Là depuis environ un mois, on a de la neige toute les semaines, peu de période de redoux... En plus, j'ai du m'absenter la semaine dernière (en plein froid genre -10) 
Pour le moment, je pensai qu'à -10 c'est bon et qu'après ça devient de la survie. Mais ça fait plusieurs fois qu'il fait -10 et il n'y a pas de problème. Mais en ce moment, j'ai surtout l'impression qu'elle en a marre de la neige. Dans 40 cm de neige, c'est pas évident. Je pensait plutôt à des compléments genre vitamine, légume qui boost.

----------


## Ophidia

Comme dit précédemment, si le clapier est bien isolé, ça devrait aller. IL faut juste veiller à ce que son eau ne gèle pas.
Pour les légumes vitaminés, il y a de la vitamine C dans la carotte (mais apparement tu lui en donnes déjà tous les jours), dans l'endive et peut-être aussi le fenouil, je ne suis pas sure.
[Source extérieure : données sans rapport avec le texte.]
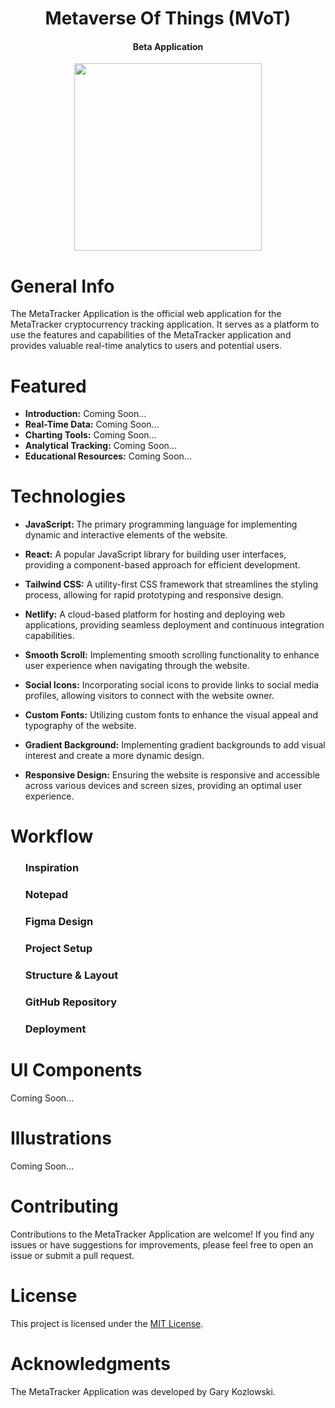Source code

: <h1  align="center">Metaverse Of Things (MVoT)</h1>
<h4  align="center">Beta Application</h4>

<p align="center">
<img src="https://github.com/gkozlowskidesign/Project_FinTechWebsite_Vitejs/assets/82541715/dd4d3566-3b9d-4beb-8442-2027ed436268" height="auto" width="300">
</p>

<h1  align="left">General Info</h1>
<p>The MetaTracker Application is the official web application for the MetaTracker cryptocurrency tracking application. It serves as a platform to use the features and capabilities of the MetaTracker application and provides valuable real-time analytics to users and potential users.</p>

# Featured
<ul>
<li><b>Introduction:</b> Coming Soon...</li>
<li><b>Real-Time Data:</b>  Coming Soon...</li>
<li><b>Charting Tools:</b>  Coming Soon...</li>
<li><b>Analytical Tracking:</b>  Coming Soon...</li>
<li><b>Educational Resources:</b>  Coming Soon...</li>
</ul>

# Technologies
<ul>
<li><p><b>JavaScript: </b> The primary programming language for implementing dynamic and interactive elements of the website.</p></li>
<li><p><b>React:</b>  A popular JavaScript library for building user interfaces, providing a component-based approach for efficient development.</p></li>
<li><p><b>Tailwind CSS:</b>  A utility-first CSS framework that streamlines the styling process, allowing for rapid prototyping and responsive design.</p></li>
<li><p><b>Netlify:</b>  A cloud-based platform for hosting and deploying web applications, providing seamless deployment and continuous integration capabilities.</p></li>
<li><p><b>Smooth Scroll:</b>  Implementing smooth scrolling functionality to enhance user experience when navigating through the website.</p></li>
<li><p><b>Social Icons:</b>  Incorporating social icons to provide links to social media profiles, allowing visitors to connect with the website owner.</p></li>
<li><p><b>Custom Fonts:</b>  Utilizing custom fonts to enhance the visual appeal and typography of the website.</p></li>
<li><p><b>Gradient Background:</b>  Implementing gradient backgrounds to add visual interest and create a more dynamic design.</p></li>
<li><p><b>Responsive Design:</b>  Ensuring the website is responsive and accessible across various devices and screen sizes, providing an optimal user experience.</p></li>
</ul>

# Workflow
<ul>
<h3>Inspiration</h3>
<h3>Notepad</h3>
<h3>Figma Design</h3>
<h3>Project Setup</h3>
<h3>Structure & Layout</h3>
<h3>GitHub Repository</h3>
<h3>Deployment</h3>
</ul>

# UI Components
<p>Coming Soon...</p>

# Illustrations 
<p>Coming Soon...</p>

# Contributing
<p>Contributions to the MetaTracker Application are welcome! If you find any issues or have suggestions for improvements, please feel free to open an issue or submit a pull request.</p>

# License
<p>This project is licensed under the <a href="LICENSE">MIT License</a>.</p>

# Acknowledgments
 <p>The MetaTracker Application was developed by Gary Kozlowski.</p>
C'est tout ce que je connais.
Sinon je ne sais pas, peut-être lui mettre un linge chaud type polaire pour qu'elle puisse s'y coucher plus au chaud si elle ne mange pas les tissus.

----------


## surmulot

Si tes lapins sont habitués a l'exterieur, ils developpent un sous poil abondant, donc une fourrure d'hiver qui les protege des intemperies surtout en clapier bien exposé,  Le plus redoutable sont le vent froid, l'humidité ainsi que les chocs thermiques (chaud-froid-chaud) allées venues interieur-exterieur, surtout qu'ils n'attrapent pas froid, Ne lésine pas sur la paille dans ce cas qui est un bon isolant, au besoin, la nuit rajoute un carton ou une plaque isolante.. sur l'avant des clapiers

----------


## mimille05

Les lapins supportent très bien le froid. Il faut qu'ils puissent se mettre à l'abri si ils le veulent.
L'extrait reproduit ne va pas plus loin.